Failure to properly track grant expenditures. Federal programs impacted: 93.958 Block grants for community mental health services, 93.558 TANF DYS Questioned Costs: None Condition: The Clinic expended more than $750,000 in federal awards, triggering a single audit requirement, however when asked to prepare a SEFA/SESA multiple attempts were made and numbers changed numerous times throughout the audit. Client is unable to distinguish co-mingled federal and state funding and expenditures for DYS grants, one of the major programs tested. Client is able to maintain overall expenditures, but not on a segregated level. Appears tracking was done in the same manner as other program expenses.
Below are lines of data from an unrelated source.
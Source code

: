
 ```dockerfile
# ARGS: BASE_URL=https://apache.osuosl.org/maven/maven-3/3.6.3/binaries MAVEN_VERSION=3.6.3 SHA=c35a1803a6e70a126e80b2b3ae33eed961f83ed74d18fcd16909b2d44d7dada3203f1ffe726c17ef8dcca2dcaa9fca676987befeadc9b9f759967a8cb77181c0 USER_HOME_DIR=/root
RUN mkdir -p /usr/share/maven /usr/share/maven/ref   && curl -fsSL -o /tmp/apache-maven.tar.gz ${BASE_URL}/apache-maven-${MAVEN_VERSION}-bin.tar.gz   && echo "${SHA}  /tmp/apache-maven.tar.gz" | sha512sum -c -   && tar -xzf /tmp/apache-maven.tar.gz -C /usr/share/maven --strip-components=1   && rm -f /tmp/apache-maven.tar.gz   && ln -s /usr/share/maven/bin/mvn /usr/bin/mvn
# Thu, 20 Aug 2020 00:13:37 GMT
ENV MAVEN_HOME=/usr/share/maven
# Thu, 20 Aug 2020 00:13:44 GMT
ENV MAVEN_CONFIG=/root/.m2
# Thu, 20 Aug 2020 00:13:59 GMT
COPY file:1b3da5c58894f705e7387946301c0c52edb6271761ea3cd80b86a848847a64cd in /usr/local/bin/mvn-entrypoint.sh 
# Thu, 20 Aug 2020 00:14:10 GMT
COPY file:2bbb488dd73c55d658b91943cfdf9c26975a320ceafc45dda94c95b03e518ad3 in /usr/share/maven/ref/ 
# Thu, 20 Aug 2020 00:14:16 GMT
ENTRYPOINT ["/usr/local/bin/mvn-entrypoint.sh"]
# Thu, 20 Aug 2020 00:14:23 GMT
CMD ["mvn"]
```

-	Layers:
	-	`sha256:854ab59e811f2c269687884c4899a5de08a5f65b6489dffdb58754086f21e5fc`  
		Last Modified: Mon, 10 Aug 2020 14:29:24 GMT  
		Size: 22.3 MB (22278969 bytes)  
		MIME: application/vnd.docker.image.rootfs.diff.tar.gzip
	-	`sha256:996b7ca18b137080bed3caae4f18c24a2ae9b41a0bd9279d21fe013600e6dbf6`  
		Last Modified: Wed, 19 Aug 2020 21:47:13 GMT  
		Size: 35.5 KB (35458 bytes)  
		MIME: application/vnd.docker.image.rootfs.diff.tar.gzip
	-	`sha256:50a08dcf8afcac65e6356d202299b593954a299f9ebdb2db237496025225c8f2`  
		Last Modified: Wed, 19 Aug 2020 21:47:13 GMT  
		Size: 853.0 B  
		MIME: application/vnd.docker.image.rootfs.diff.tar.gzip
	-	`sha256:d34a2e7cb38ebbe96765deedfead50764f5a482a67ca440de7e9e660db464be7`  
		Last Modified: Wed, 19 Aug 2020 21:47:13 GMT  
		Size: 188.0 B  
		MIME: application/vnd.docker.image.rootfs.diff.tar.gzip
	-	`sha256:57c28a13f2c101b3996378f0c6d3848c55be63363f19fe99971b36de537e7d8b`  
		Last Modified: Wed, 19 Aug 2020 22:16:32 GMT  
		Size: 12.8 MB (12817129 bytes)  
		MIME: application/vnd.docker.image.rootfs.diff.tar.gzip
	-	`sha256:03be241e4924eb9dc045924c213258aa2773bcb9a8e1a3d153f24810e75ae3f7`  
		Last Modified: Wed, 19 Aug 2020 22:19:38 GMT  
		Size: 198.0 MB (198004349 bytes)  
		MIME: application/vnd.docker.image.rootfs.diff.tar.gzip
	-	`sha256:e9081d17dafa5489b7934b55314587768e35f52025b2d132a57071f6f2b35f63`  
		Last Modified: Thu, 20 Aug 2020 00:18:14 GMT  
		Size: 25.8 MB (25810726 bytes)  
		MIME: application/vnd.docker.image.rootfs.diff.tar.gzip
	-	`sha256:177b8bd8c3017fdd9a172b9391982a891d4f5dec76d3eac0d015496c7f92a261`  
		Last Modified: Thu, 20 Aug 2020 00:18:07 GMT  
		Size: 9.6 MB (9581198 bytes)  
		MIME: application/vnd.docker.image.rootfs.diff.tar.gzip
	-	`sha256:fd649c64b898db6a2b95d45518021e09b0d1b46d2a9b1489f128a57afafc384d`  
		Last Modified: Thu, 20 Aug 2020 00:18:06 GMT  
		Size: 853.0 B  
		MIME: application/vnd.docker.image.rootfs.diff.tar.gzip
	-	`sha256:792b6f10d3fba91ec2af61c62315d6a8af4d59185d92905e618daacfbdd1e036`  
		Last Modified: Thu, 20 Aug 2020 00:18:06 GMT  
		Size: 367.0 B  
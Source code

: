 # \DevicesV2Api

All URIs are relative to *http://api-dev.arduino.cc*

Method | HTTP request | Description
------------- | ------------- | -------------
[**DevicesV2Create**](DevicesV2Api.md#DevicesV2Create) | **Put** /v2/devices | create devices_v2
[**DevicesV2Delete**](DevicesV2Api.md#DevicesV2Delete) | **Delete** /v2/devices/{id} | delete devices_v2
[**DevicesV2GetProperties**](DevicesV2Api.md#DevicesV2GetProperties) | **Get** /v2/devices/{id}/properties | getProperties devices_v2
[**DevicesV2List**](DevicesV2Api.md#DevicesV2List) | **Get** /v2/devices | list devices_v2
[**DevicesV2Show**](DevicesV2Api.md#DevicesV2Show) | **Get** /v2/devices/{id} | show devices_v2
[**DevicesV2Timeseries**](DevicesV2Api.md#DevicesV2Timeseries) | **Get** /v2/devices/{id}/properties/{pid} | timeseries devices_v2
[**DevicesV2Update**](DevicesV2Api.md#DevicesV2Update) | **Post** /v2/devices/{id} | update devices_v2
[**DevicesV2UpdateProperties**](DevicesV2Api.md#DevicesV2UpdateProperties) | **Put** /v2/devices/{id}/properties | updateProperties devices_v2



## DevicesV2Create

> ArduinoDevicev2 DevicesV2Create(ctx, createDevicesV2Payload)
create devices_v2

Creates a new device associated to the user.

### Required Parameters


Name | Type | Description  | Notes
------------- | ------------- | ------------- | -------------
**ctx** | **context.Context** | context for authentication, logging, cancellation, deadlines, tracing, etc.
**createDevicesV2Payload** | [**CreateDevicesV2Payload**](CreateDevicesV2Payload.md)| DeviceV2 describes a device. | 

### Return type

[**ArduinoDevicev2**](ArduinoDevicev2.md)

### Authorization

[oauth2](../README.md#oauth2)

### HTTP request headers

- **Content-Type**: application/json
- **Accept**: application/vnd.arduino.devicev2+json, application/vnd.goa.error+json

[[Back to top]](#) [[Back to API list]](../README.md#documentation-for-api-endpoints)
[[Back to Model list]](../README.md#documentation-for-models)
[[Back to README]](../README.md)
Client failed to maintain proper records to segregate federal and state funding as required by the Uniform Guidance. Criteria: 2 CFR section 200.329 states that one responsibility of the auditee is to monitor its activities under Federal awards. See also 200.332. Cause: Funding for the TANF DYS grant is received on a state and federal level. DHS is able to segregate in their tracking software but the Clinic belives they did not have the ability to separate these payements as they come from the same source and are often received in tandem, they did not have proper internal controls in place to segregate the funding received and related expenditures as required by the Uniform Guidance. Effect: Difficulty in establishing the SEFA/SESA, causing a delay in single audit testing. Co-mingling of federal and state funding used could present the possibility that expenses tested in single audit were paid for with the state portion of the grant. Recommendation: We recommend that the Clinic maintains an effort to track federal and state funding and expenditures separate from regular program expenditures, inquiring of granting agencies if needed by developing and implementing internal control policies related to grant funding and expenditure tracking. Management Response: Management believes it will be very difficult to segregate the fundings for the reasons listed above, but they mentioned they would request clarification from awarding agencies on which portion is federal and which is state in order to properly track.